> Information supplied:

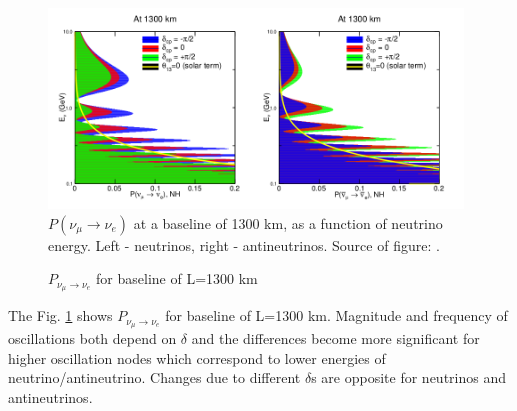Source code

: \begin{figure}
\caption{$P_{\nu_\mu \rightarrow \nu_e}$ for baseline of L=1300 km}
\label{fig:LBNF_oscProbability}
\centering
\includegraphics[width=0.98\textwidth, keepaspectratio=true]{figs/LBNF_oscProbability.png}
\\$P(\nu_\mu \rightarrow \nu_e)$ at a baseline of 1300 km, as a function of neutrino energy. Left - neutrinos, right - antineutrinos. Source of figure: \cite{ref_LBNF_CDR}.
\end{figure}

The Fig. \ref{fig:LBNF_oscProbability} shows $P_{\nu_\mu \rightarrow \nu_e}$ for baseline of L=1300 km. Magnitude and frequency of oscillations both depend on $\delta$ and the differences become more significant for higher oscillation nodes which correspond to lower energies of neutrino/antineutrino. Changes due to different $\delta$s are opposite for neutrinos and antineutrinos.\\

> Work task: Find the lines above that contain the word "figure" and copy each one.

> Finished exercise:
: \begin{figure}
\\$P(\nu_\mu \rightarrow \nu_e)$ at a baseline of 1300 km, as a function of neutrino energy. Left - neutrinos, right - antineutrinos. Source of figure: \cite{ref_LBNF_CDR}.
\end{figure}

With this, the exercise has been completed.